Frank stood silently, watching him, then reached down for
the hammer, handing it back. ‘For Christ’s sake, Georgie, leave your rows with the missus at home and remember you’re in a bloody pit. It’s not just yourself you’ll kill, it’s your marrers.’ Frank turned his back, tightened in his own prop, stopping, listening to the roof, watching for the fall of dust, and Georgie felt the hammer cold in his hand, felt the sweat running down his forehead, his chest, back, legs and arms.
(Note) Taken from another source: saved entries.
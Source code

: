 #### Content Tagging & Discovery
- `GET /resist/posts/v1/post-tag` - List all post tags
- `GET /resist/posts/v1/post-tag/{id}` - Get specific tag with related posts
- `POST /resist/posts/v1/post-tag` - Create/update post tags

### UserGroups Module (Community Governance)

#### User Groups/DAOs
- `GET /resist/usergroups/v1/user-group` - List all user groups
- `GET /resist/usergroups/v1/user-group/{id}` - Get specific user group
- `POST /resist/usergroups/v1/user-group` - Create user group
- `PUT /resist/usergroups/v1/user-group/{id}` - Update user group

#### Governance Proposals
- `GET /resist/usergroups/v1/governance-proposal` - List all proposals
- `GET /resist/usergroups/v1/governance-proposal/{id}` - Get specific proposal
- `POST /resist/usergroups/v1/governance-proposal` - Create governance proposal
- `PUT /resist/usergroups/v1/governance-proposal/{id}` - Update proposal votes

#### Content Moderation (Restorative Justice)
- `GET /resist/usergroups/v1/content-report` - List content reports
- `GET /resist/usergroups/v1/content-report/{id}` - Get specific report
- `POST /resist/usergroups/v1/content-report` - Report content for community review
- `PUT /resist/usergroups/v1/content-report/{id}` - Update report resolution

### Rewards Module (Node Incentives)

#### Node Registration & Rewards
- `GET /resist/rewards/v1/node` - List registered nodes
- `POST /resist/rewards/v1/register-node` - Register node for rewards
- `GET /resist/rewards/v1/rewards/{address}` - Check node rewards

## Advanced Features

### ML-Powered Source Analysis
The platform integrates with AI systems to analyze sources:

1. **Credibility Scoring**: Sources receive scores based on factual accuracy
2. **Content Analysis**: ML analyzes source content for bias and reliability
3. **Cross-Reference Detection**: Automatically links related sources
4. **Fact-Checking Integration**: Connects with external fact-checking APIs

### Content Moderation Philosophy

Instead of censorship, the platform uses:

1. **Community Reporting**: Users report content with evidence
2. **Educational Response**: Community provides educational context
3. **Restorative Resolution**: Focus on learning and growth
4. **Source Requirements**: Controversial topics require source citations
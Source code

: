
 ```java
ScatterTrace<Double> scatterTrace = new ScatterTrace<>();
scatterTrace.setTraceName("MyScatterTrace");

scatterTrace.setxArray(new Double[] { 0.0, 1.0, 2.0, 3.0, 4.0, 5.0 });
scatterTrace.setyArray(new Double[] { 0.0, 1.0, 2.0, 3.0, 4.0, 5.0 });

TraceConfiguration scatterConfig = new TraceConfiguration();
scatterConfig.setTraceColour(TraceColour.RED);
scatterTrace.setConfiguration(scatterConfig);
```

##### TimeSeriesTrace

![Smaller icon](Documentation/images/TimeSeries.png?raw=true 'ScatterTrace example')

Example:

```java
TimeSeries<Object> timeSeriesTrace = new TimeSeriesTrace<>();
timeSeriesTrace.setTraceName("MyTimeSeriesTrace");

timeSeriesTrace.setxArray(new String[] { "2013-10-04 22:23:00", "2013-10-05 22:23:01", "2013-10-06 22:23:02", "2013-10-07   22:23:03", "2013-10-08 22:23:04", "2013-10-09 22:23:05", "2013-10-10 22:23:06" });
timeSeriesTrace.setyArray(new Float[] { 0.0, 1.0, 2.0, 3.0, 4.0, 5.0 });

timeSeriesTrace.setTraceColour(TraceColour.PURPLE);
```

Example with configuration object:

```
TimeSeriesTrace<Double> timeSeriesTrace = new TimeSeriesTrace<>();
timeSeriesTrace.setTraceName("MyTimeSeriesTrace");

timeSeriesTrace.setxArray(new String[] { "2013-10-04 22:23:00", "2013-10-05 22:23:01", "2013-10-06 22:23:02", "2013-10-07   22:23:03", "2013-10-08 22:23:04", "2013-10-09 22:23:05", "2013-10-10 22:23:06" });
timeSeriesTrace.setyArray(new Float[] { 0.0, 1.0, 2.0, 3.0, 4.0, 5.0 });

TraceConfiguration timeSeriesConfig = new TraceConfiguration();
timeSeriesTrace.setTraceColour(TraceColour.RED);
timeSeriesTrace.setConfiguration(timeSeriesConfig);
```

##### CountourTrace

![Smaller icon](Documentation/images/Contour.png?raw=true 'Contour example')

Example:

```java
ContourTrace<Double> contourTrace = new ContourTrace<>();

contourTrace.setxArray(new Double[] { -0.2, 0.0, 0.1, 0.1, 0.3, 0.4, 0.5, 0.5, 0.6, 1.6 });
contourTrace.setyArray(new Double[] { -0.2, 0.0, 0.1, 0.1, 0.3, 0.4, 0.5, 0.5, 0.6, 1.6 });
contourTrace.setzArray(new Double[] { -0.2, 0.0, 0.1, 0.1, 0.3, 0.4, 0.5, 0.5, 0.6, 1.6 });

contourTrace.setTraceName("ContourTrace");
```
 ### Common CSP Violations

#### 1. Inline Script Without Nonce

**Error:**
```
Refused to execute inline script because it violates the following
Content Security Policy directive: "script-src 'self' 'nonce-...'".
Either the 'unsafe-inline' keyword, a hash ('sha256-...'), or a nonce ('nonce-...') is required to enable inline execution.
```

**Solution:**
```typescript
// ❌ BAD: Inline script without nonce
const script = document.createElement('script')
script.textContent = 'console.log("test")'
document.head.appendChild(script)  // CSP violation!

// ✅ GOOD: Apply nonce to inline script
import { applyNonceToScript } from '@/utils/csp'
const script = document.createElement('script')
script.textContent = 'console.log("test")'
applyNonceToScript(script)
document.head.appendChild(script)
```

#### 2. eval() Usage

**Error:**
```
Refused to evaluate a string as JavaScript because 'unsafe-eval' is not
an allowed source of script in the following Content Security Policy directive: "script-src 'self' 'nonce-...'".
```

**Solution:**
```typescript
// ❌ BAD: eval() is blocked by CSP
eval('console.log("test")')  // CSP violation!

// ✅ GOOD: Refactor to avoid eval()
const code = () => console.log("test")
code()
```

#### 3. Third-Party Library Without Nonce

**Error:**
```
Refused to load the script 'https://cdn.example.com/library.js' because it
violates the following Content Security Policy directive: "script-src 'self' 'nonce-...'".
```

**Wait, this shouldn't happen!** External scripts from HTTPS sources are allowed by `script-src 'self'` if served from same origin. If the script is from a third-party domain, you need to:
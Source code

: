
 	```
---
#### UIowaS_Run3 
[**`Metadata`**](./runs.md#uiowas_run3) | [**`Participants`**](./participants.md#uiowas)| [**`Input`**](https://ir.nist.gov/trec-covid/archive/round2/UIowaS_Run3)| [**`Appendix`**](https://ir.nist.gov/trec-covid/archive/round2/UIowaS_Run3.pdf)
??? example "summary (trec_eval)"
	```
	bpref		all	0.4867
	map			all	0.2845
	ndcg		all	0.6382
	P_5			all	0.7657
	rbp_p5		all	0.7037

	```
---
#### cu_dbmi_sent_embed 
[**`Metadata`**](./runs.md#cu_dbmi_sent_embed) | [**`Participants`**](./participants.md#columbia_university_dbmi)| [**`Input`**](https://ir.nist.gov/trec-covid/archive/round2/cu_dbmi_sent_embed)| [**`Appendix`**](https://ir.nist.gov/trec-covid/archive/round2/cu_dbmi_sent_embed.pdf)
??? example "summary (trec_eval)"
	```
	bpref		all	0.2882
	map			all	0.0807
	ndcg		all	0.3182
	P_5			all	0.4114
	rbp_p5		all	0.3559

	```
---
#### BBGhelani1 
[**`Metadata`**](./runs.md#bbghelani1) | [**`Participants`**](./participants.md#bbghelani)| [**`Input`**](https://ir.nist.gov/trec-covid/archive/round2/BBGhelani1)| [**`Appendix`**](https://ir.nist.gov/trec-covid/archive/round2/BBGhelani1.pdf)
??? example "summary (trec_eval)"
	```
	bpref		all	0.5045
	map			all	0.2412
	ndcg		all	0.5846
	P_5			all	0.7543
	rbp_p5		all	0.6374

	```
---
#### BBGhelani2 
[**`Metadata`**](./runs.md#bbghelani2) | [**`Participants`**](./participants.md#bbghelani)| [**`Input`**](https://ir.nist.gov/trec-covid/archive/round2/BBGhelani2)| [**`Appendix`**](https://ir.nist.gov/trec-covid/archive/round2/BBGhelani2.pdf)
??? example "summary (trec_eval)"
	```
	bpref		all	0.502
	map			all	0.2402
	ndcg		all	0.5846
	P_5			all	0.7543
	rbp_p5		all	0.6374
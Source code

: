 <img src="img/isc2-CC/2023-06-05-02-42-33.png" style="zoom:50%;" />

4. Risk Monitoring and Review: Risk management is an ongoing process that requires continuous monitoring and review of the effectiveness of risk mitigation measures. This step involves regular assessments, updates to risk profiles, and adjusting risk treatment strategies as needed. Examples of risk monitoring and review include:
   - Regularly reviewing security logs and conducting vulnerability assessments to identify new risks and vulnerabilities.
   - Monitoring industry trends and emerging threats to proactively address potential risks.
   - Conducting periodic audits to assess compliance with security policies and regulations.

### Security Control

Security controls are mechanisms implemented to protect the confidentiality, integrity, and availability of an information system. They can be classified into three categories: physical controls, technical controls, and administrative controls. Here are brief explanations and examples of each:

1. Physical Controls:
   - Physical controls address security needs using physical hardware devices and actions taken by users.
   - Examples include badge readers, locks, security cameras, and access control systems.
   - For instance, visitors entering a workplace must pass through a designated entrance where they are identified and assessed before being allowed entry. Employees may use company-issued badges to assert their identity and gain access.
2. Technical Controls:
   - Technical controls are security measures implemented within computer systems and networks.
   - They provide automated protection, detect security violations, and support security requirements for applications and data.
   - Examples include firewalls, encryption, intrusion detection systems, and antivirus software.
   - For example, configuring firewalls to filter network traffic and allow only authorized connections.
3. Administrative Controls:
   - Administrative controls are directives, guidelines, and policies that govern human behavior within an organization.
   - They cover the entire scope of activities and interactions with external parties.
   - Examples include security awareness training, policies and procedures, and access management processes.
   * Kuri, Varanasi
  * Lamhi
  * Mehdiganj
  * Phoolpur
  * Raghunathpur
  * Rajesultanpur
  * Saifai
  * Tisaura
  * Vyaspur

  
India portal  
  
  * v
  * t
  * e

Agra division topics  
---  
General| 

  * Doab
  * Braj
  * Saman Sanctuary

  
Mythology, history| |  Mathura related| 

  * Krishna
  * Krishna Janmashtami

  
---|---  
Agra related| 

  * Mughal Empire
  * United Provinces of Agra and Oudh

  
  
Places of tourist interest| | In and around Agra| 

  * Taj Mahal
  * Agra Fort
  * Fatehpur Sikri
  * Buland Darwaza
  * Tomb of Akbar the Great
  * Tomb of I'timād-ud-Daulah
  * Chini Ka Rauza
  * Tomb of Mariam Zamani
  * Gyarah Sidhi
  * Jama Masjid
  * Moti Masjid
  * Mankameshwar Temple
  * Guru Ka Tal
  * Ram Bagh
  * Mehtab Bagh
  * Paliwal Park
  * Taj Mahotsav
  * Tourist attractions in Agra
He swung the hammer again, more carefully now, tightening the prop into place, hammering in a wedge of wood at the top, making sure it was straight, making sure that the pressure came down true and he felt the heat not just of the mine, but of his shame because he was part of a team, or at least while he was down here. Up there … but what was the point of thinking about up there any more?